Una delle credenze più bizzarre e contestabili è forse la crioconservazione dei corpi (o delle sole teste) in attesa che una tecnologia futura ci permetta di scongelarli e tornare a vivere. La nostra mente sarà caricata su un supporto più affidabile e meno caduco. I transumanisti che si affidano a questa credenza (o illusione), hanno un medaglione con le istruzioni da seguire in caso di mor- te. A pensarci, non è che la reincarnazione o altre credenze religiose siano più verosimili. E per alcuni transumanisti, è più una scommessa che una fiducia razionale nell’immortalità. Vale almeno la pena di scommetterci, un po’ come suggeriva Blaise Pascal.
Non solo. Immaginare di caricare e scaricare il cervello ci pone sempre le stesse domande (il cervello come
software non è niente di nuovo). La questione fattuale: siamo in grado di replicare un sistema così complicato e che in larga parte non conosciamo? Quella filosofica: chi si risveglierebbe? Ovvero, se fosse davvero possibile caricare la mia coscienza su un hard disk, sarei ancora io? La medesima domanda vale per il teletrasporto, la reincarnazione e la resurrezione. Per i viaggi nel tempo e gli universi paralleli. È insomma la vecchia domanda che riguardava l’anima o l’essenza. Che cosa significa essere
me? In che senso sono la stessa di quando avevo 12 anni? La nostra identità, cioè, non è un’entità fissa e non è per niente facile da definire. E ancora: rischiamo di finire in un nuovo dualismo, più raffinato di quello cartesiano ma pur sempre tale? O di credere a una ideologia diversa dalle religioni tradizionali ma altrettanto fallimentare?
Tutte le utopie, ci ricorda O’Connell, sono interpretazioni revisioniste di un passato mitico. Forse la risposta potrebbe stare qui, in un mito riadattato. Il transumanismo come metafora, almeno nelle sue parti più fantascientifiche, come una narrazione delle nostre paure e delle nostre speranze. Non sarebbe più temerario del fidarsi della psicoanalisi o del prendere alla lettera la Bibbia.
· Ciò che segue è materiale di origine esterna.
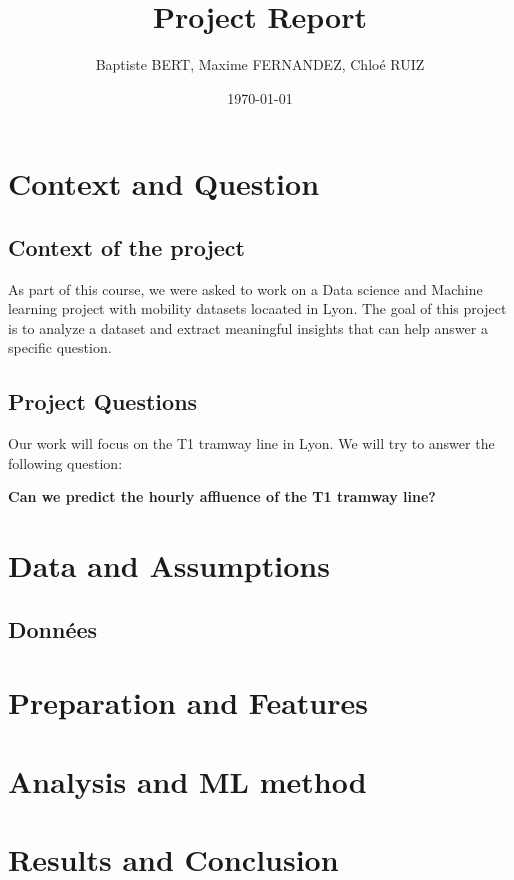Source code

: \documentclass[11pt,a4paper]{report}
\title{Project Report}
\author{Baptiste BERT, Maxime FERNANDEZ, Chloé RUIZ}
\date{\today}
\begin{document}
\maketitle
\tableofcontents

\chapter{Context and Question}
\section{Context of the project}
As part of this course, we were asked to work on a Data science and Machine learning project
with mobility datasets locaated in Lyon.
The goal of this project is to analyze a dataset and extract meaningful insights that can help answer a specific question.

\section{Project Questions}
Our work will focus on the T1 tramway line in Lyon. We will try to answer the following question:
\begin{center}
    \textbf{Can we predict the hourly affluence of the T1 tramway line?}
\end{center}

\chapter{Data and Assumptions}
\section{Données}

\chapter{Preparation and Features}

\chapter{Analysis and ML method}

\chapter{Results and Conclusion}
\end{document}
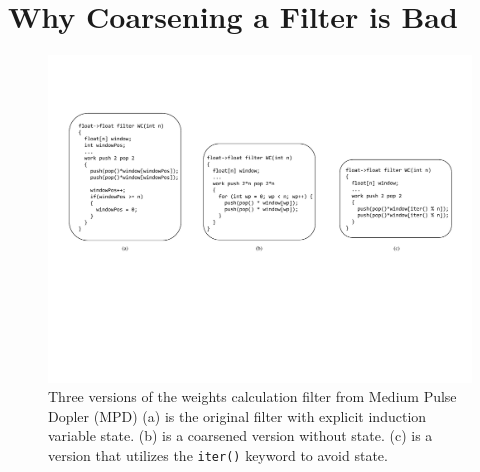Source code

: \section{Why Coarsening a Filter is Bad}
\label{sec:coarsen}







\begin{figure}[t!]
\centering
\includegraphics[width=6.5in]{figures/weights-calc-example.pdf}
\caption{Three versions of the weights calculation filter from Medium Pulse Dopler (MPD) (a) is the original filter with explicit induction variable state.  (b) is a coarsened version without state. (c) is a version that utilizes the {\tt iter()} keyword to avoid state.\protect\label{fig:wc-example}}
\end{figure}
Intanto Dmitrij Itskov, miliardario russo fondatore di «2045 Initiative», si sta costruendo degli avatar (robot umanoidi) con l’intento di arrivare entro il 2045 all’immortalità cibernetica: molti corpi diversi e la sua coscienza che passa da uno all’altro.
Il potenziamento cognitivo, infine, non è di per sé un sistema discriminatorio, che finirebbe necessariamente per favorire i ricchi e aumentare il divario con i più disgraziati. Come suggerisce Anders Sandberg, neuroscienziato e transumanista, il beneficio per le persone meno dotate sarebbe più significativo di quello per le più brillanti e l’effetto generale non potrebbe che essere benefico, aumentando l’intelligenza generale. È forse semplicistico, forse venato da un ottimismo eccessivo. Tuttavia la posizione contraria non è meno fragile o contestabile. Non razionalmente, almeno. Non se rinunciamo alla «saggezza della ripugnanza» di Leon Kass. È Max More, ora numero uno di Alcor, la principale azienda no profit di crioconservazione degli esseri umani, a sintetizzare la fallacia dell’ex responsabile del President’s Council on Bioethics: «Se qualcosa gli sembra sbagliato, allora è sbagliato». Le persone che si fidano di questa reazione istintiva sono destinate a ingannarsi. Se anche fosse solo questo l’insegnamento del transumanismo, sarebbe razionale scommetterci.